A new NASA study
says that Antarctica is overall accumulating ice. Still, areas of the
continent,
like the Antarctic
Peninsula photographed above, have increased their mass loss in the last
decades. Credits:
NASA's Operation IceBridge
(October 31, 2015) A
new NASA study says that an increase in Antarctic snow accumulation that began
10,000 years ago is currently adding enough ice to the continent to outweigh
the increased losses from its thinning glaciers.
The research challenges the conclusions of other studies,
including the Intergovernmental Panel on Climate Change’s (IPCC) 2013 report,
which says that Antarctica is overall losing land ice.
According to the new analysis of satellite data, the
Antarctic ice sheet showed a net gain of 112 billion tons of ice a year from
1992 to 2001. That net gain slowed to
82 billion tons of ice per year between 2003 and 2008.
“We’re essentially in agreement with other studies that show
an increase in ice discharge in the Antarctic Peninsula and the Thwaites and
Pine Island region of West Antarctica,” said Jay Zwally, a glaciologist with
NASA Goddard Space Flight Center in Greenbelt, Maryland, and lead author of the
study, which was published on Oct. 30 in the Journal of Glaciology. “Our main
disagreement is for East Antarctica and the interior of West Antarctica –
there, we see an ice gain that exceeds the losses in the other areas.” Zwally added that his team “measured small
height changes over large areas, as well as the large changes observed over
smaller areas.”
Map showing the
rates of mass changes from ICESat 2003-2008 over Antarctica. Sums are
for all of
Antarctica: East Antarctica (EA, 2-17); interior West Antarctica (WA2, 1, 18,
19, and 23);
coastal West Antarctica
(WA1, 20-21); and the Antarctic Peninsula (24-27).
A gigaton (Gt)
corresponds to a billion metric tons, or 1.1 billion U.S. tons.
Credits: Jay
Zwally/ Journal of Glaciology
Scientists calculate how much the ice sheet is growing or
shrinking from the changes in surface height that are measured by the satellite
altimeters. In locations where the amount of new snowfall accumulating on an
ice sheet is not equal to the ice flow downward and outward to the ocean, the
surface height changes and the ice-sheet mass grows or shrinks.

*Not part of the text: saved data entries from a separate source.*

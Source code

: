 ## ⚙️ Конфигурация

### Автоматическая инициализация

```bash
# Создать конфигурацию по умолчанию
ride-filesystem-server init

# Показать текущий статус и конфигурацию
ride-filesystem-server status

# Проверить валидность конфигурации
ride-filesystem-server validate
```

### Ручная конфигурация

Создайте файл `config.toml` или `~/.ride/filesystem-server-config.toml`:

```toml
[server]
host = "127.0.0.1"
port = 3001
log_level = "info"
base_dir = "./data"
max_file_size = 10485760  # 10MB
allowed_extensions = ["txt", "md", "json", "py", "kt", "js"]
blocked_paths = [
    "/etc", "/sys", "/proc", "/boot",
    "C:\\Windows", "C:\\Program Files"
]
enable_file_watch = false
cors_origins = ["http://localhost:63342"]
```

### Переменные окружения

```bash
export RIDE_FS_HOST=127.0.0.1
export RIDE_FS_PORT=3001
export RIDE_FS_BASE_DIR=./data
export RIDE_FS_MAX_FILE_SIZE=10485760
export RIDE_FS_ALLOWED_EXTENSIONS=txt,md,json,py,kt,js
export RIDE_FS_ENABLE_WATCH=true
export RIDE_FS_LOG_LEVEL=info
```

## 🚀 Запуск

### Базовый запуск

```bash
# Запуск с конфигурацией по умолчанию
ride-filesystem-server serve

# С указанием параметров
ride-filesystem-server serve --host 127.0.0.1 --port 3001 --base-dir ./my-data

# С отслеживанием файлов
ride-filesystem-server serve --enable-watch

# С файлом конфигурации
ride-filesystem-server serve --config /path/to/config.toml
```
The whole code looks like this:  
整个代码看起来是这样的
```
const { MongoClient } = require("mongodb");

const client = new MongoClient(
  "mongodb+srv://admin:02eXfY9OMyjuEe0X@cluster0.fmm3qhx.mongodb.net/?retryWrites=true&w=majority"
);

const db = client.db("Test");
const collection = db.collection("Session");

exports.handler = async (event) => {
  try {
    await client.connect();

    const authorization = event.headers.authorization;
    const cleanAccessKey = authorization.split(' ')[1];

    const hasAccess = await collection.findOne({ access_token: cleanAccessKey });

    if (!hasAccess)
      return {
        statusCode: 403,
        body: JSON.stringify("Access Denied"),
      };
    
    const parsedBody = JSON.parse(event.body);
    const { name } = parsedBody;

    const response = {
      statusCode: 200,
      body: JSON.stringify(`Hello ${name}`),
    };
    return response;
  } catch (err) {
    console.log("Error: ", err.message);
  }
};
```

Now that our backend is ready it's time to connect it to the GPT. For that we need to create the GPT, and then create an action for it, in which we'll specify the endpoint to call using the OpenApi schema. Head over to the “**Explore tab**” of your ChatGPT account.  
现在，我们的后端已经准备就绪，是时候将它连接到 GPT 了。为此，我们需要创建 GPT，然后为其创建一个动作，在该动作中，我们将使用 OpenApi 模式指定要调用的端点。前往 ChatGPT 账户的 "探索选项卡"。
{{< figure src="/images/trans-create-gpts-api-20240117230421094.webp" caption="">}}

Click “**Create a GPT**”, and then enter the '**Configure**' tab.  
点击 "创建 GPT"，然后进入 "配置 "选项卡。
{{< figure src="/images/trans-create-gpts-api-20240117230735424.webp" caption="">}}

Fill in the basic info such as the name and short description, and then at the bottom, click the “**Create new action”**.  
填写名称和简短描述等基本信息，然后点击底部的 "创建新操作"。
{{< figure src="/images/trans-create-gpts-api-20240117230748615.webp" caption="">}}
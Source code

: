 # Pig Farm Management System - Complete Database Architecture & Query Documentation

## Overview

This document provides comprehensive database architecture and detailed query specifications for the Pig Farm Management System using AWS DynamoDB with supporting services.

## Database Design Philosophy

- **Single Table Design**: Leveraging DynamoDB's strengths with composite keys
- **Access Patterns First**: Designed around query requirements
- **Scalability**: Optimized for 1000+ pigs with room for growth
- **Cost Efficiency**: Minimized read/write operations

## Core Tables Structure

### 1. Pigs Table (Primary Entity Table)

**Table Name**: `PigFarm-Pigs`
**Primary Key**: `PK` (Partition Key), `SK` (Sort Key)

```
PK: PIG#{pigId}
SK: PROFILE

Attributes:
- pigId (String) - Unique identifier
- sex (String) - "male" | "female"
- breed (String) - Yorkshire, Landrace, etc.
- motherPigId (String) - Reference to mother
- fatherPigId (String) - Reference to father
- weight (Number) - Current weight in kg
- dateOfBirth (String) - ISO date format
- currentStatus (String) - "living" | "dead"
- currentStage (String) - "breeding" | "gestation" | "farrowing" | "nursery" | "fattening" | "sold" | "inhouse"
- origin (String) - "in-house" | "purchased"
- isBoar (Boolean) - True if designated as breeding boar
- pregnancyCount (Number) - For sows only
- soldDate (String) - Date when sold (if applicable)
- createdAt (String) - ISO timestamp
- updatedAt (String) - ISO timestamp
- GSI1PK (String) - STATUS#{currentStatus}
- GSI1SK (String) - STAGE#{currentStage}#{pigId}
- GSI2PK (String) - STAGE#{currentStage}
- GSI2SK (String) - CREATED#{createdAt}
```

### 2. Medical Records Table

But it might only take a few decades for Antarctica’s growth
to reverse, according to Zwally. “If the losses of the Antarctic Peninsula and
parts of West Antarctica continue to increase at the same rate they’ve been
increasing for the last two decades, the losses will catch up with the
long-term gain in East Antarctica in 20 or 30 years -- I don’t think there will
be enough snowfall increase to offset these losses.”
The study analyzed changes in the surface height of the
Antarctic ice sheet measured by radar altimeters on two European Space Agency
European Remote Sensing (ERS) satellites, spanning from 1992 to 2001, and by
the laser altimeter on NASA’s Ice, Cloud, and land Elevation Satellite (ICESat)
from 2003 to 2008.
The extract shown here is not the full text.